Work required
Once you reach the line containing "For sure you", write out that line and every remaining line of the records exactly.

★ ★ ★ ★ ★

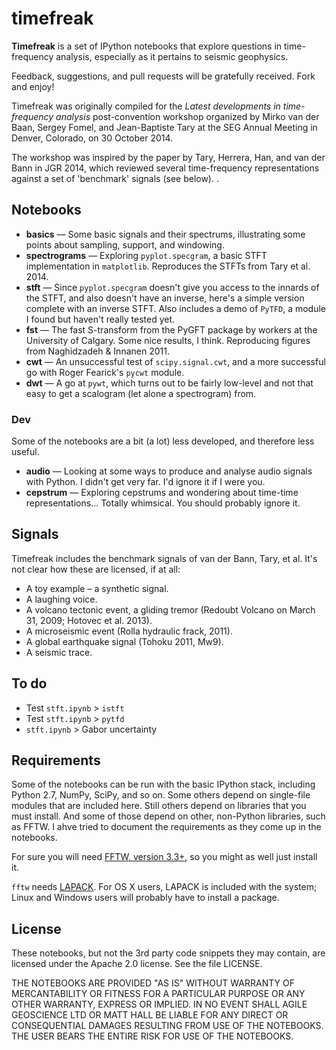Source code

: # timefreak

**Timefreak** is a set of IPython notebooks that explore questions in time-frequency analysis, especially as it pertains to seismic geophysics.

Feedback, suggestions, and pull requests will be gratefully received. Fork and enjoy!

Timefreak was originally compiled for the *Latest developments in time-frequency analysis* post-convention workshop organized by Mirko van der Baan, Sergey Fomel, and Jean-Baptiste Tary at the SEG Annual Meeting in Denver, Colorado, on 30 October 2014.

The workshop was inspired by the paper by Tary, Herrera, Han, and van der Bann in JGR 2014, which reviewed several time-frequency representations against a set of 'benchmark' signals (see below). . 

## Notebooks

- **basics** &mdash; Some basic signals and their spectrums, illustrating some points about sampling, support, and windowing.
- **spectrograms** &mdash; Exploring `pyplot.specgram`, a basic STFT implementation in `matplotlib`. Reproduces the STFTs from Tary et al. 2014.
- **stft** &mdash; Since `pyplot.specgram` doesn't give you access to the innards of the STFT, and also doesn't have an inverse, here's a simple version complete with an inverse STFT. Also includes a demo of `PyTFD`, a module I found but haven't really tested yet.
- **fst** &mdash; The fast S-transform from the PyGFT package by workers at the University of Calgary. Some nice results, I think. Reproducing figures from Naghidzadeh & Innanen 2011.
- **cwt** &mdash; An unsuccessful test of `scipy.signal.cwt`, and a more successful go with Roger Fearick's `pycwt` module.
- **dwt** &mdash; A go at `pywt`, which turns out to be fairly low-level and not that easy to get a scalogram (let alone a spectrogram) from.

### Dev
Some of the notebooks are a bit (a lot) less developed, and therefore less useful.
- **audio** &mdash; Looking at some ways to produce and analyse audio signals with Python. I didn't get very far. I'd ignore it if I were you.
- **cepstrum** &mdash; Exploring cepstrums and wondering about time-time representations... Totally whimsical. You should probably ignore it.

## Signals

Timefreak includes the benchmark signals of van der Bann, Tary, et al. It's not clear how these are licensed, if at all:

- A toy example – a synthetic signal.
- A laughing voice.
- A volcano tectonic event, a gliding tremor (Redoubt Volcano on March 31, 2009; Hotovec et al. 2013).
- A microseismic event (Rolla hydraulic frack, 2011).
- A global earthquake signal (Tohoku 2011, Mw9).
- A seismic trace.

## To do

- Test `stft.ipynb` > `istft`
- Test `stft.ipynb` > `pytfd`
- `stft.ipynb` > Gabor uncertainty

## Requirements

Some of the notebooks can be run with the basic IPython stack, including Python 2.7, NumPy, SciPy, and so on. Some others depend on single-file modules that are included here. Still others depend on libraries that you must install. And some of those depend on other, non-Python libraries, such as FFTW. I ahve tried to document the requirements as they come up in the notebooks. 

For sure you will need [FFTW, version 3.3+](http://www.fftw.org), so you might as well just install it.

`fftw` needs [LAPACK](http://www.netlib.org/lapack). For OS X users, LAPACK is included with the system; Linux and Windows users will probably have to install a package.


## License
These notebooks, but not the 3rd party code snippets they may contain, are licensed under the Apache 2.0 license. See the file LICENSE.

THE NOTEBOOKS ARE PROVIDED "AS IS" WITHOUT WARRANTY OF MERCANTABILITY OR FITNESS FOR A PARTICULAR PURPOSE OR ANY OTHER WARRANTY, EXPRESS OR IMPLIED. IN NO EVENT SHALL AGILE GEOSCIENCE LTD OR MATT HALL BE LIABLE FOR ANY DIRECT OR CONSEQUENTIAL DAMAGES RESULTING FROM USE OF THE NOTEBOOKS. THE USER BEARS THE ENTIRE RISK FOR USE OF THE NOTEBOOKS.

★ ★ ★ ★ ★

Written response
For sure you will need [FFTW, version 3.3+](http://www.fftw.org), so you might as well just install it.

`fftw` needs [LAPACK](http://www.netlib.org/lapack). For OS X users, LAPACK is included with the system; Linux and Windows users will probably have to install a package.


## License
These notebooks, but not the 3rd party code snippets they may contain, are licensed under the Apache 2.0 license. See the file LICENSE.

THE NOTEBOOKS ARE PROVIDED "AS IS" WITHOUT WARRANTY OF MERCANTABILITY OR FITNESS FOR A PARTICULAR PURPOSE OR ANY OTHER WARRANTY, EXPRESS OR IMPLIED. IN NO EVENT SHALL AGILE GEOSCIENCE LTD OR MATT HALL BE LIABLE FOR ANY DIRECT OR CONSEQUENTIAL DAMAGES RESULTING FROM USE OF THE NOTEBOOKS. THE USER BEARS THE ENTIRE RISK FOR USE OF THE NOTEBOOKS.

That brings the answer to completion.